### Provided data
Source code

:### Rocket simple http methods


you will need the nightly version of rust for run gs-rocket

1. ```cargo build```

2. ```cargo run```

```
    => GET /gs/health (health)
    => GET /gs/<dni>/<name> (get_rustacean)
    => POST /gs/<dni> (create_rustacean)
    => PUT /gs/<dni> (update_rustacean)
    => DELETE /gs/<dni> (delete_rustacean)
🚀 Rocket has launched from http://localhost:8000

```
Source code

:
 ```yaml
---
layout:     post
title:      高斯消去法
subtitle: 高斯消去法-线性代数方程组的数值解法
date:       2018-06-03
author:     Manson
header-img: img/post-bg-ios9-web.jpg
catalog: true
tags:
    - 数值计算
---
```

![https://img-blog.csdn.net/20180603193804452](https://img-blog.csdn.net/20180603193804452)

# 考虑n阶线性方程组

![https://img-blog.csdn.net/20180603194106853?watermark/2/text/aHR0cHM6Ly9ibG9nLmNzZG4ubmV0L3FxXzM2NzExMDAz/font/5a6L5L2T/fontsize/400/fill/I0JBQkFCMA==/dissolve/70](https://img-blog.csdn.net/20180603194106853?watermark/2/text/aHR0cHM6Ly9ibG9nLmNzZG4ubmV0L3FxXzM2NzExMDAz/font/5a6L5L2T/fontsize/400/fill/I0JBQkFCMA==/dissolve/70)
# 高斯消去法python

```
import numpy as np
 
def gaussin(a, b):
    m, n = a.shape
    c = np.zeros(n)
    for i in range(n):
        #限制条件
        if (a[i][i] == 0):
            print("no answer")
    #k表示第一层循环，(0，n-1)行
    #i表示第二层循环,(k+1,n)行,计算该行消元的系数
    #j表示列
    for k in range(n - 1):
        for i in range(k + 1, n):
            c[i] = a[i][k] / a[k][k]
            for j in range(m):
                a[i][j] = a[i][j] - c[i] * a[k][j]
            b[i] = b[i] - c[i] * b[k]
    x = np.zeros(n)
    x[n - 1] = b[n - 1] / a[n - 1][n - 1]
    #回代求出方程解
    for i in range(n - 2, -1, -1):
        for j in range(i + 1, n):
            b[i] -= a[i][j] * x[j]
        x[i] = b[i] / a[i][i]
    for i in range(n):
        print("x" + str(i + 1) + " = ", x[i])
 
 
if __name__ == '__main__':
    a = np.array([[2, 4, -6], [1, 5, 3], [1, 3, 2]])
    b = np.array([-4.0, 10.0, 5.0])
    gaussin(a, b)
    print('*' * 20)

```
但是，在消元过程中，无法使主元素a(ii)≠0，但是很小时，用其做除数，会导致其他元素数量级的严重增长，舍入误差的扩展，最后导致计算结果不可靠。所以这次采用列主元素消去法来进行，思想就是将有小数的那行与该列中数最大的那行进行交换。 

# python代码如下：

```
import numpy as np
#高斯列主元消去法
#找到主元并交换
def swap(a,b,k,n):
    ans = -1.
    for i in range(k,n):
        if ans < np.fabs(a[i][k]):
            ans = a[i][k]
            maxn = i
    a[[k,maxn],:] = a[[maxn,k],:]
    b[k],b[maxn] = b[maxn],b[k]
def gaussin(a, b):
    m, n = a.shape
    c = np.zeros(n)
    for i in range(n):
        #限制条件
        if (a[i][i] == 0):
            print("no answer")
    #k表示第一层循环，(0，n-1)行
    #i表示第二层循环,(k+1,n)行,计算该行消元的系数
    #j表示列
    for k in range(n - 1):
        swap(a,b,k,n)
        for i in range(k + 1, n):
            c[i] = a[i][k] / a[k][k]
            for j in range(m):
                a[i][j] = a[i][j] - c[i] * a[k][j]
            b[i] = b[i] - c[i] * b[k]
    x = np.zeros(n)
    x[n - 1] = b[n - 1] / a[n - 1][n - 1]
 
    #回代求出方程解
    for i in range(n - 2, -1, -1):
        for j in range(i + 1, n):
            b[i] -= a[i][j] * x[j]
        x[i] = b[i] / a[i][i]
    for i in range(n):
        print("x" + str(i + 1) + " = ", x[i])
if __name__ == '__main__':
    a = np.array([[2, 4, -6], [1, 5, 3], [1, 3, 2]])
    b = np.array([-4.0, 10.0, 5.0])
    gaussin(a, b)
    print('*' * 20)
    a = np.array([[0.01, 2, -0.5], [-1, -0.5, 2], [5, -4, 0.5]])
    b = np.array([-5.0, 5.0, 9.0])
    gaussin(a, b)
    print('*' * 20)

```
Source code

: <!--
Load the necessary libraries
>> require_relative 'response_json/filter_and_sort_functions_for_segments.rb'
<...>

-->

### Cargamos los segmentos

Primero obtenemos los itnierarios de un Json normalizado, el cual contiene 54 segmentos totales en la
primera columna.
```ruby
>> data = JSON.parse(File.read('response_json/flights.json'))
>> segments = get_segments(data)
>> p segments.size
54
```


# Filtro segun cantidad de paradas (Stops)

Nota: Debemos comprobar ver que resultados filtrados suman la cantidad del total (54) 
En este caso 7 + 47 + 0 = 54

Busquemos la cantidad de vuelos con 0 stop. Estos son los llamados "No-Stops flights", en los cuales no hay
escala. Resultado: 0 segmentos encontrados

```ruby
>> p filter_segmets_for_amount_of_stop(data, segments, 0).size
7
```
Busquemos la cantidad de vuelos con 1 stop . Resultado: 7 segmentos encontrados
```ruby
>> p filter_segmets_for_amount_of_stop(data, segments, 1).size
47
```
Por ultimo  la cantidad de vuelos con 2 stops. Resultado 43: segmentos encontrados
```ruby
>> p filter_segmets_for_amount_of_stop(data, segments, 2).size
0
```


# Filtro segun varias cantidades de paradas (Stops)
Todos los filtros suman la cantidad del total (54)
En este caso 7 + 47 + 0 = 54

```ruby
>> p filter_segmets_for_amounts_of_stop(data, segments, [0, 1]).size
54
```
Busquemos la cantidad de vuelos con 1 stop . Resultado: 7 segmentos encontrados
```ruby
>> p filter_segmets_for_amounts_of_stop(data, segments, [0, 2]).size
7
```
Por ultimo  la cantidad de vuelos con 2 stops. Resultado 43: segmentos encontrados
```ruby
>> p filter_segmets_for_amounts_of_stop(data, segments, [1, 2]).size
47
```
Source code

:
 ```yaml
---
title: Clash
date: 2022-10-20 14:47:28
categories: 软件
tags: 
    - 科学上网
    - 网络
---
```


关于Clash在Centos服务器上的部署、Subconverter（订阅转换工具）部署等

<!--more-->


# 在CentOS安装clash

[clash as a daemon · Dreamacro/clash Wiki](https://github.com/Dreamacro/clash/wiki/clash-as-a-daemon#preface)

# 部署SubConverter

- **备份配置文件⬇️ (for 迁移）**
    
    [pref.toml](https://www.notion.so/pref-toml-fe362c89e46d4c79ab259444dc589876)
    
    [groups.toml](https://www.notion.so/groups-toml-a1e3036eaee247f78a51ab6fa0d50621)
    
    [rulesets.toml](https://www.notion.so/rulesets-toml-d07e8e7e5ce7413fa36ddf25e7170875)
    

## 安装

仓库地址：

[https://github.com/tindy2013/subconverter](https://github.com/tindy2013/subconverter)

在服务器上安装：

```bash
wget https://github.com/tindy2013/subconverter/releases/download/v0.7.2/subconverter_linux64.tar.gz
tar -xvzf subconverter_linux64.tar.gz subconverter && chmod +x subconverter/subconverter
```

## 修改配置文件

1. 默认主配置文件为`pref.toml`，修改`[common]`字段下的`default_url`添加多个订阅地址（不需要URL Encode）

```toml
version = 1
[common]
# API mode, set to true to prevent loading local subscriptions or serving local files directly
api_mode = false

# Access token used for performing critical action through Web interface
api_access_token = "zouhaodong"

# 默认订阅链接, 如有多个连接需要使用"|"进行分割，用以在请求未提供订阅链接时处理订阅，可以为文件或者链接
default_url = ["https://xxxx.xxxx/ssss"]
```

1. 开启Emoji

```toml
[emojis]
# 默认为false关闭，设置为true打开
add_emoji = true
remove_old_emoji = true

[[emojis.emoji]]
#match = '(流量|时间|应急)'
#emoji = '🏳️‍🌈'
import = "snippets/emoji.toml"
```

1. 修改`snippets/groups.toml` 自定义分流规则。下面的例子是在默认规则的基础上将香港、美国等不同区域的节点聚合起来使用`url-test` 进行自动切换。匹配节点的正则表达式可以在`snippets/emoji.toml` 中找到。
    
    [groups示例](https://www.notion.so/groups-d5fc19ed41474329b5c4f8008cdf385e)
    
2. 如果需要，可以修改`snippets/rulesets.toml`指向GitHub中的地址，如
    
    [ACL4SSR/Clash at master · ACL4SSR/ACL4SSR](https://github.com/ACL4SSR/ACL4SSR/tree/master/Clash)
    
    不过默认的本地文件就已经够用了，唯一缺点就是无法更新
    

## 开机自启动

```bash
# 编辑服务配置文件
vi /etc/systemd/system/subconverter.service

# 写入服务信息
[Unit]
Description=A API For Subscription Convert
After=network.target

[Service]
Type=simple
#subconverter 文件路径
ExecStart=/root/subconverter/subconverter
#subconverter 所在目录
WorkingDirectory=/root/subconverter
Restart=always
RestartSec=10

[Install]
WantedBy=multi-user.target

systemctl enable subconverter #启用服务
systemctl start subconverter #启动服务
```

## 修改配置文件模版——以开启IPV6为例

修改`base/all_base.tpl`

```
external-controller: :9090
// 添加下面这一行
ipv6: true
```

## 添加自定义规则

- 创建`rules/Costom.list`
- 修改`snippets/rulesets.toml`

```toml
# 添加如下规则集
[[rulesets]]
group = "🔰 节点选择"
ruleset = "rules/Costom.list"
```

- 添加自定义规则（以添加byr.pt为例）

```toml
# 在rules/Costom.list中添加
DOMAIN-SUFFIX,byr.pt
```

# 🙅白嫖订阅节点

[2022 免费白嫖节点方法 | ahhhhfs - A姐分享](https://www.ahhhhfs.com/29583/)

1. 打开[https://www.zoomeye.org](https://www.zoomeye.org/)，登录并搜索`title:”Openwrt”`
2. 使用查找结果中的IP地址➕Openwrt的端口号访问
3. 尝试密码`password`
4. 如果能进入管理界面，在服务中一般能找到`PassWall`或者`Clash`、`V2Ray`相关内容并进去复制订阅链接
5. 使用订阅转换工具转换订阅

### Exercise requirements
The line with "# 考虑n阶线性方程组" marks the end; reproduce exactly every line from the start of the entries up to it, that line included.

### Task answer
Source code

:### Rocket simple http methods


you will need the nightly version of rust for run gs-rocket

1. ```cargo build```

2. ```cargo run```

```
    => GET /gs/health (health)
    => GET /gs/<dni>/<name> (get_rustacean)
    => POST /gs/<dni> (create_rustacean)
    => PUT /gs/<dni> (update_rustacean)
    => DELETE /gs/<dni> (delete_rustacean)
🚀 Rocket has launched from http://localhost:8000

```
Source code

:
 ```yaml
---
layout:     post
title:      高斯消去法
subtitle: 高斯消去法-线性代数方程组的数值解法
date:       2018-06-03
author:     Manson
header-img: img/post-bg-ios9-web.jpg
catalog: true
tags:
    - 数值计算
---
```

![https://img-blog.csdn.net/20180603193804452](https://img-blog.csdn.net/20180603193804452)

# 考虑n阶线性方程组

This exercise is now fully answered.